I am truly sorry to shoot down this idea. 99% of my contributions to these forums have been positive. You simply struck one of my nerves. To someone unfamiliar with FM or chronic pain, this represents well and you have a lovely poet voice.
Marc...I am so sorry you lost your wife and others because of this disease. I too lost a husband because of it. He understood what Fibro was--was supportive in the daily grind of it but in the end it was my inability to have fun the way we used to. We used jump in the car and just go over the hill to Tahoe or down to San Francisco--all over the place. We owned a B & B, Restaurant and Bar in Gold Country so it was hard to get away and our trips were fast with a lot of driving. We even tried to throw a twin mattress in the back of the Explorer for me but it got so I was just always exhausted when we got anywhere and he would have to go exploring and to dinner by himself. He just couldn't take it anymore. Insisted on divorce. Lost him and the business (which was our social life too) both. I'm sorry about your relationship with God. I don't understand why he allows my pain and fatigue either, and sometimes I get real mad at Him. But I know he is there and I plan to ask him when I see him!!! You probably look just fine to your family and they don't understand why you can't just jump in the car and go see them. My daughter is 32 and I have had this for 30 years so she knows exactly what I go thru, but she still expects me to come see her. Very very hard.Sometimes when I go (4 1/2 hr drive) I can help around the house, play with the grandkids with just some rest periods. Sometimes I just splat when I get there. Last time I came home from there was May 6th. I worked for 3 hours the next morning and I have been in bed every day since. I have gone to church 2x, 2 BBQ's and walked twice since then. Still in bed. Can't figure out why. Anger is good...it is the opposite of depression. God Bless You!

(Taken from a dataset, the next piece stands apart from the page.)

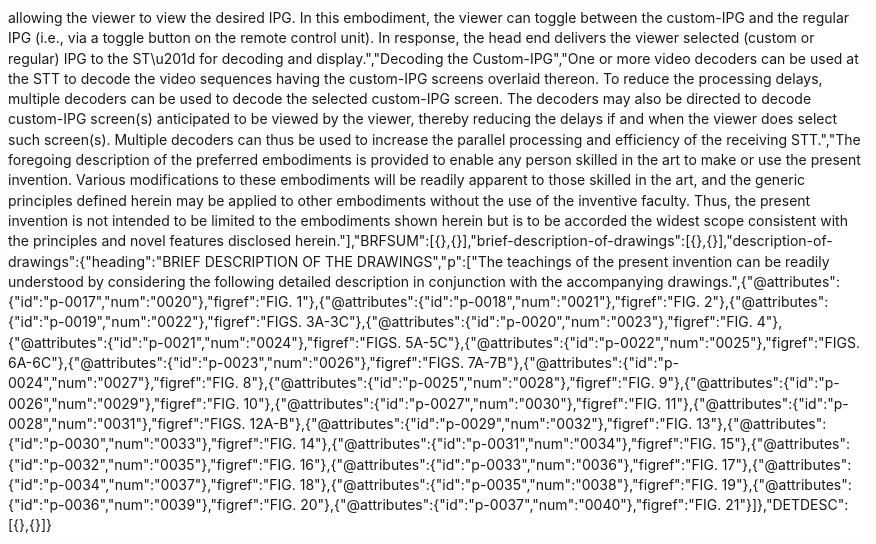 allowing the viewer to view the desired IPG. In this embodiment, the viewer can toggle between the custom-IPG and the regular IPG (i.e., via a toggle button on the remote control unit). In response, the head end delivers the viewer selected (custom or regular) IPG to the ST\u201d for decoding and display.","Decoding the Custom-IPG","One or more video decoders can be used at the STT to decode the video sequences having the custom-IPG screens overlaid thereon. To reduce the processing delays, multiple decoders can be used to decode the selected custom-IPG screen. The decoders may also be directed to decode custom-IPG screen(s) anticipated to be viewed by the viewer, thereby reducing the delays if and when the viewer does select such screen(s). Multiple decoders can thus be used to increase the parallel processing and efficiency of the receiving STT.","The foregoing description of the preferred embodiments is provided to enable any person skilled in the art to make or use the present invention. Various modifications to these embodiments will be readily apparent to those skilled in the art, and the generic principles defined herein may be applied to other embodiments without the use of the inventive faculty. Thus, the present invention is not intended to be limited to the embodiments shown herein but is to be accorded the widest scope consistent with the principles and novel features disclosed herein."],"BRFSUM":[{},{}],"brief-description-of-drawings":[{},{}],"description-of-drawings":{"heading":"BRIEF DESCRIPTION OF THE DRAWINGS","p":["The teachings of the present invention can be readily understood by considering the following detailed description in conjunction with the accompanying drawings.",{"@attributes":{"id":"p-0017","num":"0020"},"figref":"FIG. 1"},{"@attributes":{"id":"p-0018","num":"0021"},"figref":"FIG. 2"},{"@attributes":{"id":"p-0019","num":"0022"},"figref":"FIGS. 3A-3C"},{"@attributes":{"id":"p-0020","num":"0023"},"figref":"FIG. 4"},{"@attributes":{"id":"p-0021","num":"0024"},"figref":"FIGS. 5A-5C"},{"@attributes":{"id":"p-0022","num":"0025"},"figref":"FIGS. 6A-6C"},{"@attributes":{"id":"p-0023","num":"0026"},"figref":"FIGS. 7A-7B"},{"@attributes":{"id":"p-0024","num":"0027"},"figref":"FIG. 8"},{"@attributes":{"id":"p-0025","num":"0028"},"figref":"FIG. 9"},{"@attributes":{"id":"p-0026","num":"0029"},"figref":"FIG. 10"},{"@attributes":{"id":"p-0027","num":"0030"},"figref":"FIG. 11"},{"@attributes":{"id":"p-0028","num":"0031"},"figref":"FIGS. 12A-B"},{"@attributes":{"id":"p-0029","num":"0032"},"figref":"FIG. 13"},{"@attributes":{"id":"p-0030","num":"0033"},"figref":"FIG. 14"},{"@attributes":{"id":"p-0031","num":"0034"},"figref":"FIG. 15"},{"@attributes":{"id":"p-0032","num":"0035"},"figref":"FIG. 16"},{"@attributes":{"id":"p-0033","num":"0036"},"figref":"FIG. 17"},{"@attributes":{"id":"p-0034","num":"0037"},"figref":"FIG. 18"},{"@attributes":{"id":"p-0035","num":"0038"},"figref":"FIG. 19"},{"@attributes":{"id":"p-0036","num":"0039"},"figref":"FIG. 20"},{"@attributes":{"id":"p-0037","num":"0040"},"figref":"FIG. 21"}]},"DETDESC":[{},{}]}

I am sorry you feel this way towards my poem . I didn’t intend for it to hurt or bother anyone in a negative manner but what I won’t apologize for is that it is my motto for being able to make it day to day. I know there’s people with a lot more symptoms than I but we each suffer on our own ways. How we react to that is totally up yo us as individuals
For instance I went to my cardiologist today and yet again was brushed off because he seems to think that because I am a woman my issues are stress and anxiety related… I have a follow up in July with a different doctor for a second opinion. I have a pacemaker which I’m sure to him is just another accessory for a woman( yeah gotta find the humor in it) tomorrow I go to the neurologist because of the issue with the stroke. I definitely
have rough days but I also am thankful for those days as they give me one more day with my children. I didn’t have that as I lost my parents when I was in my mid- teens. I wish you well and will pray for your health. Sending hugs your way >*< - clara
No I didn’t make it but I am planning on getting it as a tattoo just so I will always have strength no matter where I am or what happens. The infinity is just a plus life throw us so many curves why not have smething to fall back on and have as support.